• _Task to carry out_
Your answer should consist of the lines below that hold the word "along".

(Data entries)
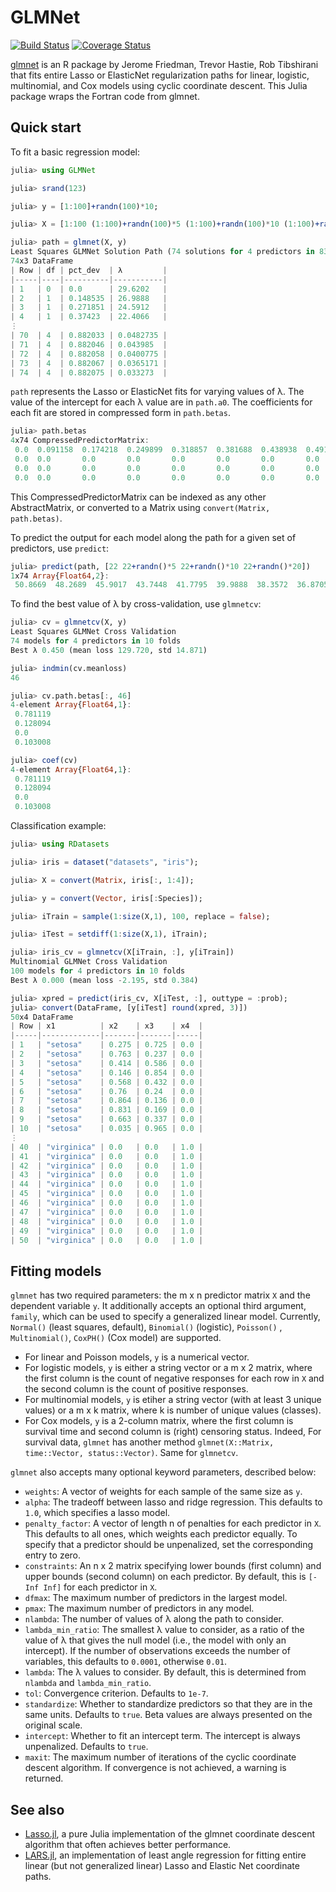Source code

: # GLMNet

[![Build Status](https://travis-ci.org/simonster/GLMNet.jl.svg?branch=master)](https://travis-ci.org/simonster/GLMNet.jl)
[![Coverage Status](https://coveralls.io/repos/simonster/GLMNet.jl/badge.svg?branch=master)](https://coveralls.io/r/simonster/GLMNet.jl?branch=master)

[glmnet](http://www.jstatsoft.org/v33/i01/) is an R package by Jerome Friedman, Trevor Hastie, Rob Tibshirani that fits entire Lasso or ElasticNet regularization paths for linear, logistic, multinomial, and Cox models using cyclic coordinate descent. This Julia package wraps the Fortran code from glmnet.

## Quick start

To fit a basic regression model:

```julia
julia> using GLMNet

julia> srand(123)

julia> y = [1:100]+randn(100)*10;

julia> X = [1:100 (1:100)+randn(100)*5 (1:100)+randn(100)*10 (1:100)+randn(100)*20];

julia> path = glmnet(X, y)
Least Squares GLMNet Solution Path (74 solutions for 4 predictors in 832 passes):
74x3 DataFrame
| Row | df | pct_dev  | λ         |
|-----|----|----------|-----------|
| 1   | 0  | 0.0      | 29.6202   |
| 2   | 1  | 0.148535 | 26.9888   |
| 3   | 1  | 0.271851 | 24.5912   |
| 4   | 1  | 0.37423  | 22.4066   |
⋮
| 70  | 4  | 0.882033 | 0.0482735 |
| 71  | 4  | 0.882046 | 0.043985  |
| 72  | 4  | 0.882058 | 0.0400775 |
| 73  | 4  | 0.882067 | 0.0365171 |
| 74  | 4  | 0.882075 | 0.033273  |
```

`path` represents the Lasso or ElasticNet fits for varying values of λ. The value of the intercept for each λ value are in `path.a0`. The coefficients for each fit are stored in compressed form in `path.betas`.

```julia
julia> path.betas
4x74 CompressedPredictorMatrix:
 0.0  0.091158  0.174218  0.249899  0.318857  0.381688  0.438938  0.491102  0.538632  …   0.902207   0.905364   0.908404   0.910988   0.913497   0.915593   0.917647
 0.0  0.0       0.0       0.0       0.0       0.0       0.0       0.0       0.0           0.129457   0.129059   0.128679   0.128359   0.128054   0.127805   0.127568
 0.0  0.0       0.0       0.0       0.0       0.0       0.0       0.0       0.0          -0.116622  -0.119305  -0.121874  -0.12408   -0.126211  -0.128015  -0.129776
 0.0  0.0       0.0       0.0       0.0       0.0       0.0       0.0       0.0           0.108096   0.108137   0.108159   0.108198   0.108217   0.108254   0.108272
```

This CompressedPredictorMatrix can be indexed as any other AbstractMatrix, or converted to a Matrix using `convert(Matrix, path.betas)`.

To predict the output for each model along the path for a given set of predictors, use `predict`:

```julia
julia> predict(path, [22 22+randn()*5 22+randn()*10 22+randn()*20])
1x74 Array{Float64,2}:
 50.8669  48.2689  45.9017  43.7448  41.7795  39.9888  38.3572  36.8705  35.5159  …  21.9056  21.9115  21.9171  21.922  21.9266  21.9306  21.9344  21.9377  21.9407
```

To find the best value of λ by cross-validation, use `glmnetcv`:

```julia
julia> cv = glmnetcv(X, y)
Least Squares GLMNet Cross Validation
74 models for 4 predictors in 10 folds
Best λ 0.450 (mean loss 129.720, std 14.871)

julia> indmin(cv.meanloss)
46

julia> cv.path.betas[:, 46]
4-element Array{Float64,1}:
 0.781119
 0.128094
 0.0
 0.103008

julia> coef(cv)
4-element Array{Float64,1}:
 0.781119
 0.128094
 0.0
 0.103008
```

Classification example:

```julia
julia> using RDatasets

julia> iris = dataset("datasets", "iris");

julia> X = convert(Matrix, iris[:, 1:4]);

julia> y = convert(Vector, iris[:Species]);

julia> iTrain = sample(1:size(X,1), 100, replace = false);

julia> iTest = setdiff(1:size(X,1), iTrain);

julia> iris_cv = glmnetcv(X[iTrain, :], y[iTrain])
Multinomial GLMNet Cross Validation
100 models for 4 predictors in 10 folds
Best λ 0.000 (mean loss -2.195, std 0.384)

julia> xpred = predict(iris_cv, X[iTest, :], outtype = :prob);
julia> convert(DataFrame, [y[iTest] round(xpred, 3)])
50x4 DataFrame
| Row | x1          | x2    | x3    | x4  |
|-----|-------------|-------|-------|-----|
| 1   | "setosa"    | 0.275 | 0.725 | 0.0 |
| 2   | "setosa"    | 0.763 | 0.237 | 0.0 |
| 3   | "setosa"    | 0.414 | 0.586 | 0.0 |
| 4   | "setosa"    | 0.146 | 0.854 | 0.0 |
| 5   | "setosa"    | 0.568 | 0.432 | 0.0 |
| 6   | "setosa"    | 0.76  | 0.24  | 0.0 |
| 7   | "setosa"    | 0.864 | 0.136 | 0.0 |
| 8   | "setosa"    | 0.831 | 0.169 | 0.0 |
| 9   | "setosa"    | 0.663 | 0.337 | 0.0 |
| 10  | "setosa"    | 0.035 | 0.965 | 0.0 |
⋮
| 40  | "virginica" | 0.0   | 0.0   | 1.0 |
| 41  | "virginica" | 0.0   | 0.0   | 1.0 |
| 42  | "virginica" | 0.0   | 0.0   | 1.0 |
| 43  | "virginica" | 0.0   | 0.0   | 1.0 |
| 44  | "virginica" | 0.0   | 0.0   | 1.0 |
| 45  | "virginica" | 0.0   | 0.0   | 1.0 |
| 46  | "virginica" | 0.0   | 0.0   | 1.0 |
| 47  | "virginica" | 0.0   | 0.0   | 1.0 |
| 48  | "virginica" | 0.0   | 0.0   | 1.0 |
| 49  | "virginica" | 0.0   | 0.0   | 1.0 |
| 50  | "virginica" | 0.0   | 0.0   | 1.0 |
```


## Fitting models

`glmnet` has two required parameters: the m x n predictor matrix `X` and the dependent variable `y`. It additionally accepts an optional third argument, `family`, which can be used to specify a generalized linear model. Currently, `Normal()` (least squares, default), `Binomial()` (logistic), `Poisson()` , `Multinomial()`, `CoxPH()` (Cox model) are supported. 

- For linear and Poisson models, `y` is a numerical vector.
- For logistic models, `y` is either a string vector or a m x 2 matrix, where the first column is the count of negative responses for each row in `X` and the second column is the count of positive responses. 
- For multinomial models, `y` is etiher a string vector (with at least 3 unique values) or a m x k matrix, where k is number of unique values (classes).
- For Cox models, `y` is a 2-column matrix, where the first column is survival time and second column is (right) censoring status. Indeed, For survival data, `glmnet` has another method `glmnet(X::Matrix, time::Vector, status::Vector)`. Same for `glmnetcv`.


`glmnet` also accepts many optional keyword parameters, described below:

 - `weights`: A vector of weights for each sample of the same size as `y`.
 - `alpha`: The tradeoff between lasso and ridge regression. This defaults to `1.0`, which specifies a lasso model.
 - `penalty_factor`: A vector of length n of penalties for each predictor in `X`. This defaults to all ones, which weights each predictor equally. To specify that a predictor should be unpenalized, set the corresponding entry to zero.
 - `constraints`: An n x 2 matrix specifying lower bounds (first column) and upper bounds (second column) on each predictor. By default, this is `[-Inf Inf]` for each predictor in `X`.
 - `dfmax`: The maximum number of predictors in the largest model.
 - `pmax`: The maximum number of predictors in any model.
 - `nlambda`: The number of values of λ along the path to consider.
 - `lambda_min_ratio`: The smallest λ value to consider, as a ratio of the value of λ that gives the null model (i.e., the model with only an intercept). If the number of observations exceeds the number of variables, this defaults to `0.0001`, otherwise `0.01`.
 - `lambda`: The λ values to consider. By default, this is determined from `nlambda` and `lambda_min_ratio`.
 - `tol`: Convergence criterion. Defaults to `1e-7`.
 - `standardize`: Whether to standardize predictors so that they are in the same units. Defaults to `true`. Beta values are always presented on the original scale.
 - `intercept`: Whether to fit an intercept term. The intercept is always unpenalized. Defaults to `true`.
 - `maxit`: The maximum number of iterations of the cyclic coordinate descent algorithm. If convergence is not achieved, a warning is returned.


## See also

 - [Lasso.jl](https://github.com/simonster/Lasso.jl), a pure Julia implementation of the glmnet coordinate descent algorithm that often achieves better performance.
 - [LARS.jl](https://github.com/simonster/LARS.jl), an implementation
   of least angle regression for fitting entire linear (but not
   generalized linear) Lasso and Elastic Net coordinate paths.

• _Solution for this exercise_
To predict the output for each model along the path for a given set of predictors, use `predict`:
 - `nlambda`: The number of values of λ along the path to consider.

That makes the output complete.